どうやら私は、地雷を踏んでしまったらしい。
「いいでしょう……」
そう口にしたセーラの目に、殺気を感じた私はヤバイと感じた。
「じゃあアズを守ってあげればいいじゃない――、あなたがね!」
逆上の叫びと共に、セーラが手を振りおろすと――、ものすごい大きさの光の玉が、私に向けて飛んできた。
次の瞬間――、私の十八年の人生は、あっさりと幕を閉じた。
――うわー、やっとボッチのJK生活を抜け出して、来月から女子大生――華のJDデビューしようと思ってたのに……。
薄れゆく意識の中で、私はそんな事を考えていた。
だが――、
――ん? あれ、私は死んでない?
やがて私は覚醒すると、自分が五体満足である事に気付く。
――何か……、悪い夢でも見ていたのだろうか?
もしそうなら良かったが、すぐに私は自分が置かれた状況に違和感を感じる。
――どこだ⁉︎ ここは⁉︎
目に映る光景が――、自分の部屋じゃない。
「なんじゃ、こりゃあああ!」
思わず絶叫する。
だって、私は自分の部屋にいたはずなのに、なんか学校の中庭みたいな所にいるんだよ。
しかもただの学校じゃない――。
校舎はまるで西洋の宮殿みたいだし、生徒たちの制服も、まるでファンタジー世界のそれだった。
――いや待て、ファンタジー世界⁉︎
思い当たるフシのある私は、ある発想に行きつく。
――こ、これはまさか⁉︎
そのまさかが、次の瞬間、現実となる。
「どうしたの、ピッチ? 突然、大きな声を出して――」
私を振り返る黒髪の美少女――。
それは間違いなく、『白き聖女と黒き魔女』の悪役令嬢――アズだった。
「あ……、アズ?」
動揺する私の両サイドから、
「なに、アズ様を呼び捨てにしてるのよ! ピッチ」
「そ、そうだよ、失礼だよ。ピッチ」
アズを呼び捨てにした不敬を、非難する声が浴びせられる。
左を見ると独特な髪の流れのツリ目少女が、右を見ると小柄でオドオドした眼鏡の少女が、真ん中にいる私を、サンドイッチ状態で見つめていた。

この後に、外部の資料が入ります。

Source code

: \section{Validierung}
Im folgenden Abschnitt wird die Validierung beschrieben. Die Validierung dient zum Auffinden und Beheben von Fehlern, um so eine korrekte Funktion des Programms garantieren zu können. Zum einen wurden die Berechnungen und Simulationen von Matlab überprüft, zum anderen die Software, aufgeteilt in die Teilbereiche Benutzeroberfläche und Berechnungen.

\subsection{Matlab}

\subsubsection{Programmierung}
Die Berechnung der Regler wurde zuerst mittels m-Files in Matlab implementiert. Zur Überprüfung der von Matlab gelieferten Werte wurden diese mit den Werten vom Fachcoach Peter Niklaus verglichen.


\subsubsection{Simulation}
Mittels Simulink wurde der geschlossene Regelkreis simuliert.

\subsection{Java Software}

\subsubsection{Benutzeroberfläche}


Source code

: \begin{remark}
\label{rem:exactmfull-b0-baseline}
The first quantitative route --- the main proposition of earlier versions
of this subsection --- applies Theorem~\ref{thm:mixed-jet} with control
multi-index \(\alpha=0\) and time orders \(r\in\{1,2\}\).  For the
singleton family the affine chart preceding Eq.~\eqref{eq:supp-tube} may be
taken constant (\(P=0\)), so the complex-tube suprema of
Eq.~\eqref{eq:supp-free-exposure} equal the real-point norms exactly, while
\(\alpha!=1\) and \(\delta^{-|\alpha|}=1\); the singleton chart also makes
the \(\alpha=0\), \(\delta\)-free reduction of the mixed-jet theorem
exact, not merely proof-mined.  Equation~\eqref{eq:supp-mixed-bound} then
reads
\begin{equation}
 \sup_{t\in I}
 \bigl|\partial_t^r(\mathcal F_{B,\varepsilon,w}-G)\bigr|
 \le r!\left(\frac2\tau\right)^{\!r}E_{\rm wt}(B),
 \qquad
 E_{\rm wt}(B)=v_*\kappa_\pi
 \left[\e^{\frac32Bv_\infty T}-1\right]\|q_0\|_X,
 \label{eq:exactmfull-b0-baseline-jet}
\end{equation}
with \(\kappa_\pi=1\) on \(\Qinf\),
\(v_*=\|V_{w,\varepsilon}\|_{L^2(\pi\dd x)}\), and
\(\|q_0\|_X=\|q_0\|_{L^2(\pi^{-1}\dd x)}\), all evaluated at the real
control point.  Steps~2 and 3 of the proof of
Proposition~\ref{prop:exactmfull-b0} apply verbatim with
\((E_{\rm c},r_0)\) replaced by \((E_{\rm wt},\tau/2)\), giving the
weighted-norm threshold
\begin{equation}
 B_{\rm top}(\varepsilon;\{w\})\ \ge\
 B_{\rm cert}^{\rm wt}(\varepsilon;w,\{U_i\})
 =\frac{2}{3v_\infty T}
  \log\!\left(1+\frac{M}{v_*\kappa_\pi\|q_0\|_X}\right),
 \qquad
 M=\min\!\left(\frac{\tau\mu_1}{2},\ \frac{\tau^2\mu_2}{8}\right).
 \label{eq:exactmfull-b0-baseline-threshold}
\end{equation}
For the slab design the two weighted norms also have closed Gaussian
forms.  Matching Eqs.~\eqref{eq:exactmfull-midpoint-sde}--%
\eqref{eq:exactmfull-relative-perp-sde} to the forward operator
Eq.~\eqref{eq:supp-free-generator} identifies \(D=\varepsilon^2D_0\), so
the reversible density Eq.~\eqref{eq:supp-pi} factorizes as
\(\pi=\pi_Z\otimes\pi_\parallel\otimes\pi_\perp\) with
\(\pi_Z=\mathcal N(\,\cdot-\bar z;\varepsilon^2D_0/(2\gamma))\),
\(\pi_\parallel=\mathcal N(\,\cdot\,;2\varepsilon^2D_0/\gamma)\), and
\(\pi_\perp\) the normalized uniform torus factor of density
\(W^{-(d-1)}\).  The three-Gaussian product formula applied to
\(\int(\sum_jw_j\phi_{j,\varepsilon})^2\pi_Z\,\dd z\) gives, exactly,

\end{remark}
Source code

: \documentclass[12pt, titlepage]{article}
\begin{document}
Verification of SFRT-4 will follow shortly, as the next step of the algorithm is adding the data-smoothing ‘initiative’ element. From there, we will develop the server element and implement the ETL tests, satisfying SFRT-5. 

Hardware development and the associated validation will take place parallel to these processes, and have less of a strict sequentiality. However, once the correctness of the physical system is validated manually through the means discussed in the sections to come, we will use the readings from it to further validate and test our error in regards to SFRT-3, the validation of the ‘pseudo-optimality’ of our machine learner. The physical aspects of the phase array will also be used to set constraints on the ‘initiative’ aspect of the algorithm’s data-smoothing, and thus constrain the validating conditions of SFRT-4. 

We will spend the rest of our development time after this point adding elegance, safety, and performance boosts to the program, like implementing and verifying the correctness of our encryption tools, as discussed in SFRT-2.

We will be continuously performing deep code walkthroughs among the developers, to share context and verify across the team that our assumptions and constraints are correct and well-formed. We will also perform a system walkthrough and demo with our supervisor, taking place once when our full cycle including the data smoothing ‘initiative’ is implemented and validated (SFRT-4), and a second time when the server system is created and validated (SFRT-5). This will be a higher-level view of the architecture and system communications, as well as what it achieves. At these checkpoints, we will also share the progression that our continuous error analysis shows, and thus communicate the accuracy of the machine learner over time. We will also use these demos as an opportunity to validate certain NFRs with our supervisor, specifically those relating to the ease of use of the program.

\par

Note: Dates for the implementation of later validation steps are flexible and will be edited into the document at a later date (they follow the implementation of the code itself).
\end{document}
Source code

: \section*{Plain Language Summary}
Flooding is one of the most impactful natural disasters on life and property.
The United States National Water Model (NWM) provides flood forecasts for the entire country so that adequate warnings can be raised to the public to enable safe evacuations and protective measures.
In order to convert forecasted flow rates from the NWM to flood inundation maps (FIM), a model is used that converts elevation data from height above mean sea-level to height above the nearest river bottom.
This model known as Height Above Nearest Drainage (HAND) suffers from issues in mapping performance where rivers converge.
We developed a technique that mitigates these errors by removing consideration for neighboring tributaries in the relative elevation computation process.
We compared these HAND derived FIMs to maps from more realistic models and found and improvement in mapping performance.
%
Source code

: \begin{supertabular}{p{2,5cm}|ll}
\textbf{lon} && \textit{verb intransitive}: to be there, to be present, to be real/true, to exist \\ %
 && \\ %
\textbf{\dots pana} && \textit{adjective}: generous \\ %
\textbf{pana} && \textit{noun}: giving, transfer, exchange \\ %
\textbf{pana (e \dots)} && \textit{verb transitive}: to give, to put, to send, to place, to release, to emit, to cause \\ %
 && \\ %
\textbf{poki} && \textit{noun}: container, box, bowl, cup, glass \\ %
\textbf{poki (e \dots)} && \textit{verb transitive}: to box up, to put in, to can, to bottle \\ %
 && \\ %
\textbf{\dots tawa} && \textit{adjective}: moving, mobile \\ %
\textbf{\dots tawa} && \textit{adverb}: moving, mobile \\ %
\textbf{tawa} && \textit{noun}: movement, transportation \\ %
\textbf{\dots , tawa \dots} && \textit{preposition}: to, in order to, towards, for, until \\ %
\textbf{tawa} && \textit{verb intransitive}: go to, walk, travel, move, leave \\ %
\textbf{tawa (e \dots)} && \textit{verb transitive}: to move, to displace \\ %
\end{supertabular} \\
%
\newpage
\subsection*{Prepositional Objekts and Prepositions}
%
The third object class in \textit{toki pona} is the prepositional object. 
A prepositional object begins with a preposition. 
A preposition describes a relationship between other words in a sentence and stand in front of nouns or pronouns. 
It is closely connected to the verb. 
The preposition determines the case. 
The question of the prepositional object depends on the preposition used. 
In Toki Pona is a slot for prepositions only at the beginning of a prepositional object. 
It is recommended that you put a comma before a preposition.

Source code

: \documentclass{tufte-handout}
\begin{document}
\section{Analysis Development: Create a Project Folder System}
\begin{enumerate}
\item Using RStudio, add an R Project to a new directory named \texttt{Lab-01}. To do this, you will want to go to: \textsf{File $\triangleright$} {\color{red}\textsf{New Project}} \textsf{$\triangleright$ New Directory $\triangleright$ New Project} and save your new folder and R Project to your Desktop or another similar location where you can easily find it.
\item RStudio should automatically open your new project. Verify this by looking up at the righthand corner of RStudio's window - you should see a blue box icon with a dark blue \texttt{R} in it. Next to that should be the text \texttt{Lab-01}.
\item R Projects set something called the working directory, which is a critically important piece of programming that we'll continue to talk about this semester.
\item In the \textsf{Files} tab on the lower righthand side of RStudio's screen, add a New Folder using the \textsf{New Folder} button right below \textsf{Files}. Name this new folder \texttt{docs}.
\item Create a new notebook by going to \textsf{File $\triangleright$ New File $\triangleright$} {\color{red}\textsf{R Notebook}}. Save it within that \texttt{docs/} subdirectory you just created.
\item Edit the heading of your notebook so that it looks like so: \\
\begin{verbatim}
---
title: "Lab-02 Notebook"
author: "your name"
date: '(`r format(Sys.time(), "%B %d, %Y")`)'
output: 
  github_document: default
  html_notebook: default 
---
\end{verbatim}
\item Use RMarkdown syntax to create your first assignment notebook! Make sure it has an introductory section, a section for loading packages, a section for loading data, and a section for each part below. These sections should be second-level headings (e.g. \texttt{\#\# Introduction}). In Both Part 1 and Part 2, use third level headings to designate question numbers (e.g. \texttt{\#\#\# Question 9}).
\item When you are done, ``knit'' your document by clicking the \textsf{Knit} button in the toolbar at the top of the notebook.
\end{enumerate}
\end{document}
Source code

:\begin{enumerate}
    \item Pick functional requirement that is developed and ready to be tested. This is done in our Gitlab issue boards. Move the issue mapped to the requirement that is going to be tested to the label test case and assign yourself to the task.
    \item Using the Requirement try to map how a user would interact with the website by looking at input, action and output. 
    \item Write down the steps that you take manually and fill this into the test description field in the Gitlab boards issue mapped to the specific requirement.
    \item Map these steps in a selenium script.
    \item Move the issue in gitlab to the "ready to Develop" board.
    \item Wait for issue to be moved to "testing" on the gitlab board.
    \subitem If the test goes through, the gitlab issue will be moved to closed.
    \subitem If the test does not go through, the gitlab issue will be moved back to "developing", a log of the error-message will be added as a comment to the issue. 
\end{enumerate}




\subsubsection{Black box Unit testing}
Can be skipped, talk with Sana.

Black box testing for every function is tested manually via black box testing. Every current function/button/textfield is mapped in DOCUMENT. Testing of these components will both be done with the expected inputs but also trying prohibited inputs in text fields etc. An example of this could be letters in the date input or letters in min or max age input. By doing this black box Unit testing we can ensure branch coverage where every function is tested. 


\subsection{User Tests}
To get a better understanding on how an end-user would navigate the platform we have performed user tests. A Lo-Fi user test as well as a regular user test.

――こ、この二人は……! アズの取り巻き三人衆の、リーゼとヴィヴィーだ!
アズもリーゼもヴィヴィーも、挿絵とまったく同じ顔をしているから間違いない。
という事はだ――。
私は恐る恐る、校舎のガラス窓に映る自分の姿を見る。
長身の背中に、赤髪のポニーテールを垂らしたルックス――。
そこいにたのは、アズの護衛と侍女を兼ねる、取り巻き三人衆の残りの一人――ピッチだった。
――こ、これは……。
私は自分の運命を理解した――。
どうやら私は、悪役令嬢の取り巻きモブに転生させられたらしい。